There are typically two different types of stretching - static and dynamic. Read on to find out the difference and when is the best time to use each.
Static vs dynamic
A static stretch is held in position for a certain period.
The person moves into the stretch slowly until tension is felt without pain. That position is held for a relatively long time – 30 seconds to 2 minutes. This approach tricks the body’s own defense mechanism because as you hold the position, the muscle dismisses the possibility of danger and relaxes, allowing it to elongate.
Static stretching can be done before, during and after exercise. However, studies have shown that static stretching before exercise can limit performance. If you are lifting weights, it is a good idea to stretch between sets. This will reduce soreness and increase flexibility. The stretches between the sets do not have to be as long as the post-workout stretching. It also gives you something to do that is beneficial until the next set.
Stretching the antagonist muscle - the muscle on the opposite side of the joint you are working (i.e. biceps vs. triceps) – is beneficial. If the antagonist is flexible and pliable, the exercise will be easier and less likely to injure the targeted muscle because the antagonist is not working against it.
Static stretching after the workout has been proven to reduce DOMS – delayed onset muscle soreness. That soreness in the muscle that peaks typically 48 hours after an intense workout.

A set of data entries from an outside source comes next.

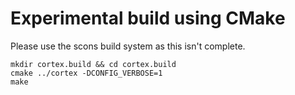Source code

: # Experimental build using CMake

Please use the scons build system as this isn't complete.

```
mkdir cortex.build && cd cortex.build
cmake ../cortex -DCONFIG_VERBOSE=1
make
```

A good static stretch to improve posture is the W in the corner.
Stand facing a corner
Place your hands in a “don’t shoot, I give up” position
Place forearms against the wall
Step forward with one foot into the corner
Lean your whole body forward – no leaning at the waist
Hold for 30 seconds to 2 minutes
A stretch should be felt in the chest area
This stretches the pectoralis major muscles of the chest. When these muscles are tight, they tend to internally rotate the arm causing slumped shoulders and putting stress on the neck and upper back.

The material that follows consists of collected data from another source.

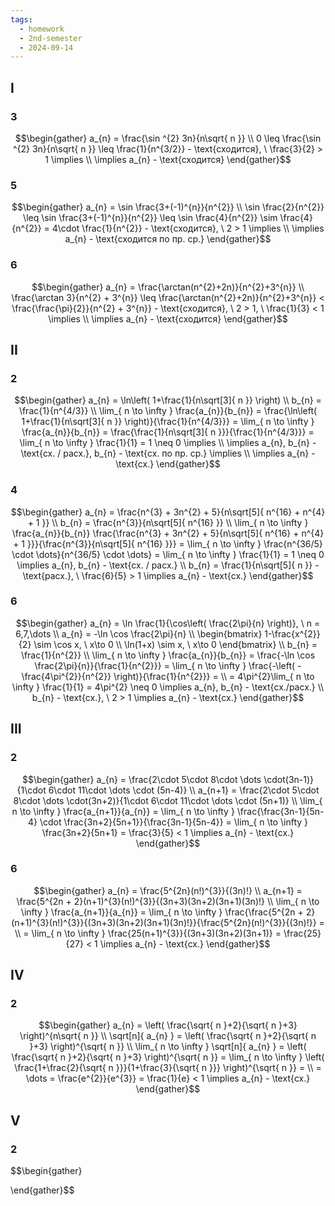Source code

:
 ```yaml
---
tags:
  - homework
  - 2nd-semester
  - 2024-09-14
---
```

## I

### 3

$$\begin{gather}
a_{n} = \frac{\sin ^{2} 3n}{n\sqrt{ n }} \\
0 \leq \frac{\sin ^{2} 3n}{n\sqrt{ n }} \leq \frac{1}{n^{3/2}} - \text{сходится}, \ \frac{3}{2} > 1 \implies \\
\implies a_{n} - \text{сходится}
\end{gather}$$

### 5

$$\begin{gather}
a_{n} = \sin \frac{3+(-1)^{n}}{n^{2}} \\
\sin \frac{2}{n^{2}} \leq \sin \frac{3+(-1)^{n}}{n^{2}} \leq \sin \frac{4}{n^{2}} \sim \frac{4}{n^{2}} = 4\cdot \frac{1}{n^{2}} - \text{сходится}, \ 2 > 1 \implies \\
\implies a_{n} - \text{сходится по пр. ср.}
\end{gather}$$

### 6

$$\begin{gather}
a_{n} = \frac{\arctan(n^{2}+2n)}{n^{2}+3^{n}} \\
\frac{\arctan 3}{n^{2} + 3^{n}} \leq \frac{\arctan(n^{2}+2n)}{n^{2}+3^{n}} < \frac{\frac{\pi}{2}}{n^{2} + 3^{n}} - \text{сходится}, \ 2 > 1, \ \frac{1}{3} < 1 \implies \\
\implies a_{n} - \text{сходится}
\end{gather}$$

## II

### 2

$$\begin{gather}
a_{n} = \ln\left( 1+\frac{1}{n\sqrt[3]{ n }} \right) \\
b_{n} = \frac{1}{n^{4/3}} \\
\lim_{ n \to \infty } \frac{a_{n}}{b_{n}} = \frac{\ln\left( 1+\frac{1}{n\sqrt[3]{ n }} \right)}{\frac{1}{n^{4/3}}} = \lim_{ n \to \infty } \frac{a_{n}}{b_{n}} = \frac{\frac{1}{n\sqrt[3]{ n }}}{\frac{1}{n^{4/3}}} = \lim_{ n \to \infty }  \frac{1}{1} = 1 \neq 0 \implies \\
\implies a_{n}, b_{n} - \text{сх. / расх.}, b_{n} - \text{сх. по пр. ср.} \implies \\
\implies a_{n} - \text{сх.}
\end{gather}$$

### 4

$$\begin{gather}
a_{n} = \frac{n^{3} + 3n^{2} + 5}{n\sqrt[5]{ n^{16} + n^{4} + 1 }} \\
b_{n} = \frac{n^{3}}{n\sqrt[5]{ n^{16} }} \\
\lim_{ n \to \infty } \frac{a_{n}}{b_{n}} \frac{\frac{n^{3} + 3n^{2} + 5}{n\sqrt[5]{ n^{16} + n^{4} + 1 }}}{\frac{n^{3}}{n\sqrt[5]{ n^{16} }}} = \lim_{ n \to \infty } \frac{n^{36/5} \cdot \dots}{n^{36/5} \cdot \dots} = \lim_{ n \to \infty } \frac{1}{1} = 1 \neq 0 \implies a_{n}, b_{n} - \text{сх. / расх.} \\
b_{n} = \frac{1}{n\sqrt[5]{ n }} - \text{расх.}, \ \frac{6}{5} > 1 \implies a_{n} - \text{сх.}
\end{gather}$$

### 6

$$\begin{gather}
a_{n} = \ln \frac{1}{\cos\left( \frac{2\pi}{n} \right)}, \ n = 6,7,\dots \\
a_{n} = -\ln \cos \frac{2\pi}{n} \\
\begin{bmatrix}
1-\frac{x^{2}}{2} \sim \cos x, \ x\to 0 \\
\ln(1+x) \sim x, \ x\to 0
\end{bmatrix} \\
b_{n} = \frac{1}{n^{2}} \\
\lim_{ n \to \infty } \frac{a_{n}}{b_{n}} = \frac{-\ln \cos \frac{2\pi}{n}}{\frac{1}{n^{2}}} = \lim_{ n \to \infty } \frac{-\left( -\frac{4\pi^{2}}{n^{2}} \right)}{\frac{1}{n^{2}}} = \\
= 4\pi^{2}\lim_{ n \to \infty } \frac{1}{1} = 4\pi^{2} \neq 0 \implies a_{n}, b_{n} - \text{сх./расх.} \\
b_{n} - \text{сх.}, \ 2 > 1 \implies a_{n} - \text{сх.}
\end{gather}$$

## III

### 2

$$\begin{gather}
a_{n} = \frac{2\cdot 5\cdot 8\cdot \dots \cdot(3n-1)}{1\cdot 6\cdot 11\cdot \dots \cdot (5n-4)} \\
a_{n+1} = \frac{2\cdot 5\cdot 8\cdot \dots \cdot(3n+2)}{1\cdot 6\cdot 11\cdot \dots \cdot (5n+1)} \\
\lim_{ n \to \infty } \frac{a_{n+1}}{a_{n}} = \lim_{ n \to \infty } \frac{\frac{3n-1}{5n-4} \cdot \frac{3n+2}{5n+1}}{\frac{3n-1}{5n-4}} = \lim_{ n \to \infty } \frac{3n+2}{5n+1} = \frac{3}{5} < 1 \implies a_{n} - \text{сх.}
\end{gather}$$

### 6

$$\begin{gather}
a_{n} = \frac{5^{2n}(n!)^{3}}{(3n)!} \\
a_{n+1} = \frac{5^{2n + 2}(n+1)^{3}(n!)^{3}}{(3n+3)(3n+2)(3n+1)(3n)!} \\
\lim_{ n \to \infty } \frac{a_{n+1}}{a_{n}} = \lim_{ n \to \infty } \frac{\frac{5^{2n + 2}(n+1)^{3}(n!)^{3}}{(3n+3)(3n+2)(3n+1)(3n)!}}{\frac{5^{2n}(n!)^{3}}{(3n)!}} = \\
= \lim_{ n \to \infty } \frac{25(n+1)^{3}}{(3n+3)(3n+2)(3n+1)} = \frac{25}{27} < 1 \implies a_{n} - \text{сх.}
\end{gather}$$

## IV

### 2

$$\begin{gather}
a_{n} = \left( \frac{\sqrt{ n }+2}{\sqrt{ n }+3} \right)^{n\sqrt{ n }} \\
\sqrt[n]{ a_{n} } = \left( \frac{\sqrt{ n }+2}{\sqrt{ n }+3} \right)^{\sqrt{ n }} \\
\lim_{ n \to \infty } \sqrt[n]{ a_{n} } = \left( \frac{\sqrt{ n }+2}{\sqrt{ n }+3} \right)^{\sqrt{ n }} = \lim_{ n \to \infty } \left( \frac{1+\frac{2}{\sqrt{ n }}}{1+\frac{3}{\sqrt{ n }}} \right)^{\sqrt{ n }} = \\
= \dots = \frac{e^{2}}{e^{3}} = \frac{1}{e} < 1 \implies a_{n} - \text{сх.}
\end{gather}$$

## V

### 2

$$\begin{gather}

\end{gather}$$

Dynamic stretching involves repeated movements at the joint you want to influence.
Dynamic stretches are active movements where joints and muscles go through a full range of motion. They can be used to help warm up your body before exercising and should not limit performance. They usually mimic the movement of the activity or sport you are about to perform. For example, swimmers may circle their arms before getting into the water. They can also be used as a series of movements to get the body moving before any type of exercise.
Here is a list of dynamic stretches for joggers:
Leg swing at the hip front to back – perform 10 repetitions each side.
Leg swing at the hip side to side – perform 10 repetitions each side.
Kick heel to buttock while taking 20 steps.
Raise knee as high as possible while taking 20 steps.
Walk on toes for 20 steps.
Walk on heels for 20 steps.
It is best to use dynamic stretching to warm up the body and then static stretching during and after exercise. This combination will help reduce DOMS, improve flexibility and reduce the possibility of injury.